Where the word "bmatrix" appears in a line below, copy the whole line.

Source texts of formatted documents:
-------------------------
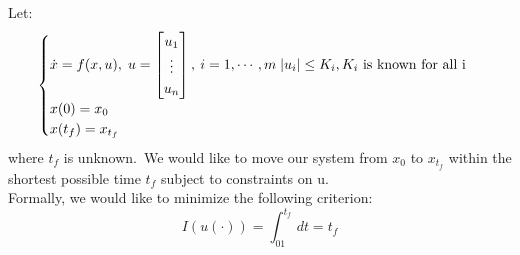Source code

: {
    Let:
    \begin{equation}
        \begin{cases}
        \dot{x} = f(x,u),\; u = \begin{bmatrix}
            u_1  \\
            \vdots\\
            u_n
        \end{bmatrix},\:i=1,\cdots ,m\; \lvert u_i\rvert \le K_i, \text{$K_i$ is known for all i}\\
        x(0) = x_0\\
        x(t_f) = x_{t_f}
            
        \end{cases}
    \end{equation}
    where $t_f$ is unknown.\
    We would like to move our system from  $x_0$ to $x_{t_f}$ within the shortest possible time $t_f$ subject to constraints on u.\\
    Formally, we would like to minimize the following criterion:
    \begin{equation}
        I(u(\cdot)) = \int^{t_f}_01dt = t_f
    \end{equation}
}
-------------------------
Written response -
        \dot{x} = f(x,u),\; u = \begin{bmatrix}
        \end{bmatrix},\:i=1,\cdots ,m\; \lvert u_i\rvert \le K_i, \text{$K_i$ is known for all i}\\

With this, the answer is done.